- **Collected data**:
★ ★ ★ ★ ★ ★ ★
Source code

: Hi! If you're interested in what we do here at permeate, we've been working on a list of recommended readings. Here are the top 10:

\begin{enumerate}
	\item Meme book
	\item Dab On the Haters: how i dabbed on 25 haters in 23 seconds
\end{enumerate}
★ ★ ★ ★ ★ ★ ★
In the records above, some lines may contain the word "item"; copy every one of them.

	\item Meme book
	\item Dab On the Haters: how i dabbed on 25 haters in 23 seconds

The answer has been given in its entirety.